Task item: If a line in the entries contains the string "entering", include that line in your answer.

Supplied records:
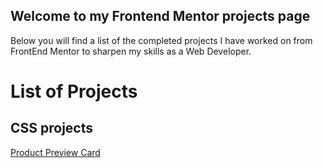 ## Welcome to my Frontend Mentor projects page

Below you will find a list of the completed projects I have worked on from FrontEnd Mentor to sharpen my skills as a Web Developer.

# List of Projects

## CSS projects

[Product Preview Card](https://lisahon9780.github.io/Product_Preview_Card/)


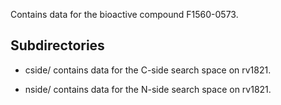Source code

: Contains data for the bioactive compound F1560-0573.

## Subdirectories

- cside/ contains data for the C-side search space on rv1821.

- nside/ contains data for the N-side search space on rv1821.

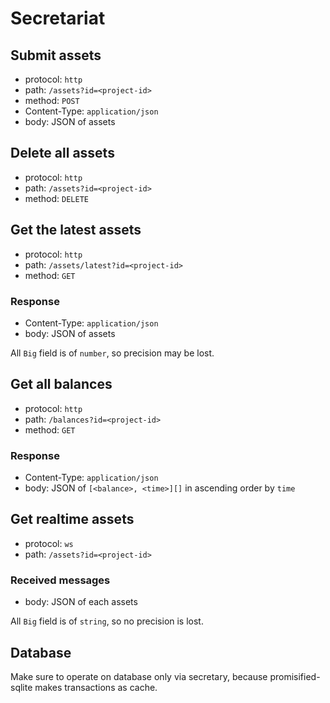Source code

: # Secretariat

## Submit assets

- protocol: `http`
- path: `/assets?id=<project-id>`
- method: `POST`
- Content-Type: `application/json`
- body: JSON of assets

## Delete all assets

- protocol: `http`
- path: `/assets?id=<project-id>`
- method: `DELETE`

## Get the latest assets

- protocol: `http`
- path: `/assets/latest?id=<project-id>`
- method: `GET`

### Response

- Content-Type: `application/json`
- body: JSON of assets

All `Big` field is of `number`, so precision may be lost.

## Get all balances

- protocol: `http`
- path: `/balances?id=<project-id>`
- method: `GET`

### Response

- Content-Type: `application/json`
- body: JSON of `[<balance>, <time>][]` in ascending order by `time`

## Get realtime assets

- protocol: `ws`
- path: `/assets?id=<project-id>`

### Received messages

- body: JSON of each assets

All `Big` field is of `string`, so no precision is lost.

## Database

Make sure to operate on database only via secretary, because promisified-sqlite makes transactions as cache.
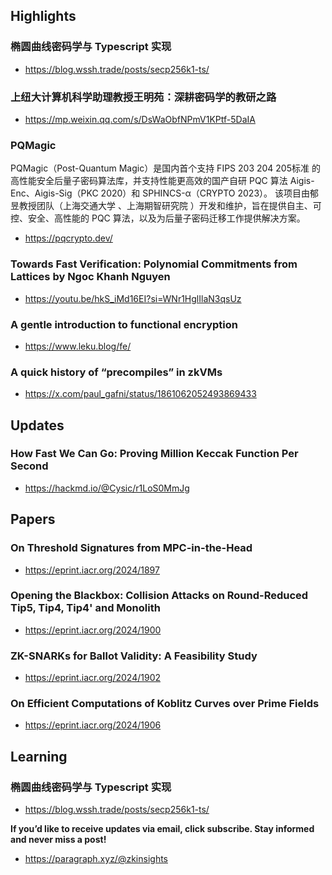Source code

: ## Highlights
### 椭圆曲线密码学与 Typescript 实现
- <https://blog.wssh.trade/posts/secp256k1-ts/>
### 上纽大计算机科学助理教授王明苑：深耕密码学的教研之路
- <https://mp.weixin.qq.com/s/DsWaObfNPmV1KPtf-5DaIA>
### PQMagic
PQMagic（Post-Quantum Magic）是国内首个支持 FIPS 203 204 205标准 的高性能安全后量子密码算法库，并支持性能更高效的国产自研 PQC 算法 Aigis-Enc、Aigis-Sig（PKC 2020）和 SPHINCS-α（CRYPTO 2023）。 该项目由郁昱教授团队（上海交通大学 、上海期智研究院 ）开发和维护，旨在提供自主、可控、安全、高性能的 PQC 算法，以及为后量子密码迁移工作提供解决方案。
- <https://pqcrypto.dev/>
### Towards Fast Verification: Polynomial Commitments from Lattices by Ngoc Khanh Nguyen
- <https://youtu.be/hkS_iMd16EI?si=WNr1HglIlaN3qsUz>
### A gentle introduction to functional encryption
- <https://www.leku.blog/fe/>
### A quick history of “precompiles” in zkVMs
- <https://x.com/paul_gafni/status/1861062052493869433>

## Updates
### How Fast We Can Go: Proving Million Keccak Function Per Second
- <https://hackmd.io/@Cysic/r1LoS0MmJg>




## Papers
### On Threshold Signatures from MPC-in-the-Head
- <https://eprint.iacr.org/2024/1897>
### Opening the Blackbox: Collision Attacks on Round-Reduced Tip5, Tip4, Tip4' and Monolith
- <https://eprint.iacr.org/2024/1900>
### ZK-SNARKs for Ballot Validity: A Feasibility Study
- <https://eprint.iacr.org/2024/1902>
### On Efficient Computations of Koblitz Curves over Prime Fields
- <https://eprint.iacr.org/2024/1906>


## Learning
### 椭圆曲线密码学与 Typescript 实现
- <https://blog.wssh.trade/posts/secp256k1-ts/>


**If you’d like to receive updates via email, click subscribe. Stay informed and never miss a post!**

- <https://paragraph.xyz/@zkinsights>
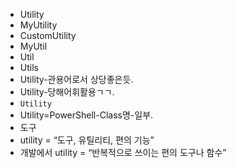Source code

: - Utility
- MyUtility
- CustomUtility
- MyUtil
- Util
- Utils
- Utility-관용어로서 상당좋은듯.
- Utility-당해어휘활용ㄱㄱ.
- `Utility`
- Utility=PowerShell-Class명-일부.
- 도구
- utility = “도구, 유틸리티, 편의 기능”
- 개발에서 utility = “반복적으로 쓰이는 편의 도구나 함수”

--

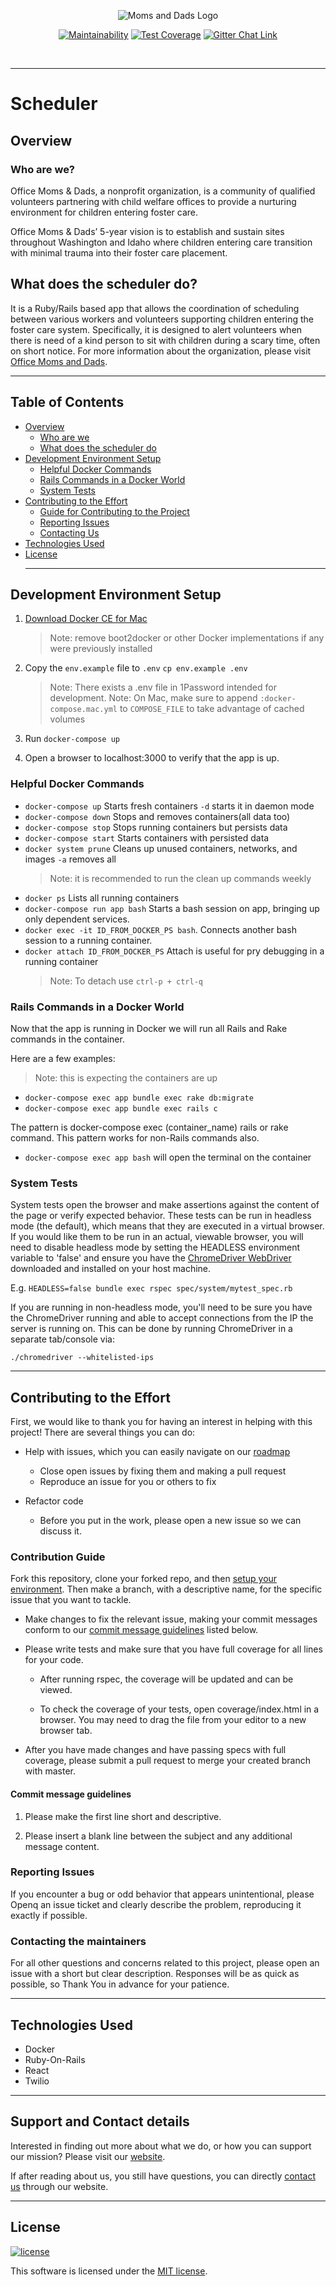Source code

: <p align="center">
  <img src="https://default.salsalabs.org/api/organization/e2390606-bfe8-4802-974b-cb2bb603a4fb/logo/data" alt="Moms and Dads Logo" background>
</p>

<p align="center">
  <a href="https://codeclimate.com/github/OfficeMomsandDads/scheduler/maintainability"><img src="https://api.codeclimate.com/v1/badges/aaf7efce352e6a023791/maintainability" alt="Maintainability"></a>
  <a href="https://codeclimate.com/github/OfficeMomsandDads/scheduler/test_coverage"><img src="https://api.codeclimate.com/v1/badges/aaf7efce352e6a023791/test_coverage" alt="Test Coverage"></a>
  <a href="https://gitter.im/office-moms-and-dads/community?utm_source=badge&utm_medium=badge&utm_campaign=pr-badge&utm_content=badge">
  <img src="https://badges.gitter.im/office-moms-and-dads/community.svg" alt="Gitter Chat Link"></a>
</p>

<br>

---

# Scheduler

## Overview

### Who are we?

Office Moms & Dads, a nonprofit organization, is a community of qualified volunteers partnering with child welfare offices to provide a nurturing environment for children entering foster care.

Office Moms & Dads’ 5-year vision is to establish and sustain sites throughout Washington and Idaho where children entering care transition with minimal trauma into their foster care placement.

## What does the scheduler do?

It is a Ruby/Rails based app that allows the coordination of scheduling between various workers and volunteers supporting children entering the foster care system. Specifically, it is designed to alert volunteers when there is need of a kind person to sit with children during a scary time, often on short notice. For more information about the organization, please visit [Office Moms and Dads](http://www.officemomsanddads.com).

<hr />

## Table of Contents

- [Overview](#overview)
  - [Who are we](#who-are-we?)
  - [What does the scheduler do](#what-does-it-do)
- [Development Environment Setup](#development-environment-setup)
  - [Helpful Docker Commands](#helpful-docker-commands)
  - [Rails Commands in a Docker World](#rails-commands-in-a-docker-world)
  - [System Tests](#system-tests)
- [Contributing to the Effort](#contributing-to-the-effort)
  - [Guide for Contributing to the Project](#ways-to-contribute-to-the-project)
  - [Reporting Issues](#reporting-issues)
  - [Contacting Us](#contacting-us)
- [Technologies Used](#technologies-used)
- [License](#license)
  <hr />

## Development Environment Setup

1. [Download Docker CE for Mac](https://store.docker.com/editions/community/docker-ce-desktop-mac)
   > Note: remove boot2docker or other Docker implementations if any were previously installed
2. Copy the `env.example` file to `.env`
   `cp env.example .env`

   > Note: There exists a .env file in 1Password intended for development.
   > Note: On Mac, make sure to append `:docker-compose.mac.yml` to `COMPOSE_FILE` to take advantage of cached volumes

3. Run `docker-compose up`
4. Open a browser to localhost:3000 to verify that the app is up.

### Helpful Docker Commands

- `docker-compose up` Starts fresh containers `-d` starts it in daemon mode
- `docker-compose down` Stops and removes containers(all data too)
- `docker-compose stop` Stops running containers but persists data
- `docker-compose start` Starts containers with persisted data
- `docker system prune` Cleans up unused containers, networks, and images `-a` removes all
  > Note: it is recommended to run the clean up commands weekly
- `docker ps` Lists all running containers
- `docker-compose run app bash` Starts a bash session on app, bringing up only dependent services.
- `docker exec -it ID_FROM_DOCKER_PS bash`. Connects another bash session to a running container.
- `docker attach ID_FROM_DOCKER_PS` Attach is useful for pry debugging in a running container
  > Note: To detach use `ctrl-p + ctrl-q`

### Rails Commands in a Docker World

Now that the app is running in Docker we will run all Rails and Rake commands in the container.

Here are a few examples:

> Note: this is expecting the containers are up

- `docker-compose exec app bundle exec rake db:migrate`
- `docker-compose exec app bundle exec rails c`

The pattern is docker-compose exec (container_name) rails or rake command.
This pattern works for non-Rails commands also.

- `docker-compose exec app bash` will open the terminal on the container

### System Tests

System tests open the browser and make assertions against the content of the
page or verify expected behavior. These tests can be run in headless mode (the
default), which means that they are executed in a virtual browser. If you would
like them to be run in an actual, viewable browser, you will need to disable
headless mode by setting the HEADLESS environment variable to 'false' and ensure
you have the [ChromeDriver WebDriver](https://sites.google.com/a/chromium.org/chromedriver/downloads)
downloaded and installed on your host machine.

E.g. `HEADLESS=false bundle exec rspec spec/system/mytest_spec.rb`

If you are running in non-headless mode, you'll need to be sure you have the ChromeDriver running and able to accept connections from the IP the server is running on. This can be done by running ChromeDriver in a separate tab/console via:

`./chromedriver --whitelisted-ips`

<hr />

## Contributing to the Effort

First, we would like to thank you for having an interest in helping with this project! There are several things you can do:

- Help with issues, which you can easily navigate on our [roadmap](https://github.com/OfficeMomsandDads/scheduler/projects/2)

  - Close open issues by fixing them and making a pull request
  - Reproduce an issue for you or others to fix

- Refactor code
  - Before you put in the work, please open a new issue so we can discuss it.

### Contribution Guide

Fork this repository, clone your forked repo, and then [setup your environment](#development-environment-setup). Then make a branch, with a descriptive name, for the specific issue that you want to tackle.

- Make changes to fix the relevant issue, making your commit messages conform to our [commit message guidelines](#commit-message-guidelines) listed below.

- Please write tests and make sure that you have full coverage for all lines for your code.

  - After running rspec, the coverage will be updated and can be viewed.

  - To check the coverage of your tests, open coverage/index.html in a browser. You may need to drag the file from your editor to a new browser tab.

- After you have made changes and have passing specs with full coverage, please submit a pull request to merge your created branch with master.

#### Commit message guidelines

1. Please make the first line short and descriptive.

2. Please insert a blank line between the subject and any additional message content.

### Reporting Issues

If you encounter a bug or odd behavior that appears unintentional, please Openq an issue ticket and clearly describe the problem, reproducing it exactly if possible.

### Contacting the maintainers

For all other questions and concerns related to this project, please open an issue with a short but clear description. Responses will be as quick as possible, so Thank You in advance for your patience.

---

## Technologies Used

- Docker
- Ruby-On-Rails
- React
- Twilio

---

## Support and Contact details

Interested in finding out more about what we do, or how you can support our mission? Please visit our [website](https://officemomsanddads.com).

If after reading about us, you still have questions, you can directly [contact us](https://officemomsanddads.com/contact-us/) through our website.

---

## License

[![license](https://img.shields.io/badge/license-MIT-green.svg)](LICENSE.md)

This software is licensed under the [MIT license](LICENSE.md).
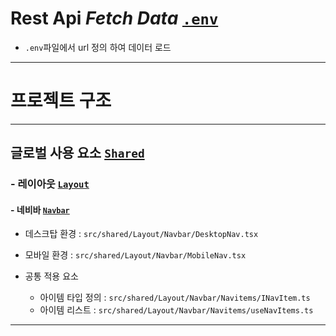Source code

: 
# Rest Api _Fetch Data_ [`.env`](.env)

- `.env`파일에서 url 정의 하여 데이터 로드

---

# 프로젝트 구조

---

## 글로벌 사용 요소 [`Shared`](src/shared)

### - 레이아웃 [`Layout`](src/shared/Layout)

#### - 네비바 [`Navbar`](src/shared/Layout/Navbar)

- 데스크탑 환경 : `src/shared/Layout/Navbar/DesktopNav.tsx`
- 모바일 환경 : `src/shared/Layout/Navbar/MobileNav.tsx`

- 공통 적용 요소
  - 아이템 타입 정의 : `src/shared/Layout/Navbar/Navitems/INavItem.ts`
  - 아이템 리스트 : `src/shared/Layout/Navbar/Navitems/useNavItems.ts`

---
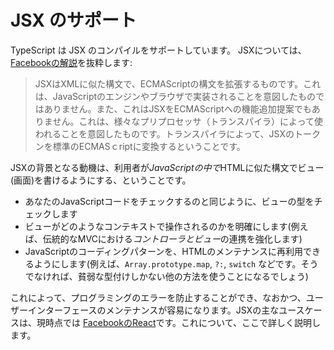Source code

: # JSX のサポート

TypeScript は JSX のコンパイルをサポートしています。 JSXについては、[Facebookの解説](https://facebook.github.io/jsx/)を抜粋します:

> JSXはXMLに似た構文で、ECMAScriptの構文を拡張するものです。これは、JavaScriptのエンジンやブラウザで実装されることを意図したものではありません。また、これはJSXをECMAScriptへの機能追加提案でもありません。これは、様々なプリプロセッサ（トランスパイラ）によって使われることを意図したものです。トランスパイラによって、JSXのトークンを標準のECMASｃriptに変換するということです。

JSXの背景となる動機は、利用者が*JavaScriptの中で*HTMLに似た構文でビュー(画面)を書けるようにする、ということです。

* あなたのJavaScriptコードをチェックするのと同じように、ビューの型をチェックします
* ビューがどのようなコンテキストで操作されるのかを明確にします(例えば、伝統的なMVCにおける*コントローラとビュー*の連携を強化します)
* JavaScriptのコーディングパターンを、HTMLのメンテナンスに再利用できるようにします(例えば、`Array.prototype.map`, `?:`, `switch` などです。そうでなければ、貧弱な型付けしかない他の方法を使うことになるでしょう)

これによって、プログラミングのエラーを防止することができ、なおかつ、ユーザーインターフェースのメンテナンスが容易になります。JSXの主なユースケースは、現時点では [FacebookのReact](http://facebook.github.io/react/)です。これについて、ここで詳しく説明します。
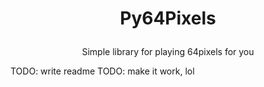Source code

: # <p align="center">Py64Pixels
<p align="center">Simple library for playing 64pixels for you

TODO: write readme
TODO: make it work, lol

Answer box:
Office Moms & Dads, a nonprofit organization, is a community of qualified volunteers partnering with child welfare offices to provide a nurturing environment for children entering foster care.
Office Moms & Dads’ 5-year vision is to establish and sustain sites throughout Washington and Idaho where children entering care transition with minimal trauma into their foster care placement.
It is a Ruby/Rails based app that allows the coordination of scheduling between various workers and volunteers supporting children entering the foster care system. Specifically, it is designed to alert volunteers when there is need of a kind person to sit with children during a scary time, often on short notice. For more information about the organization, please visit [Office Moms and Dads](http://www.officemomsanddads.com).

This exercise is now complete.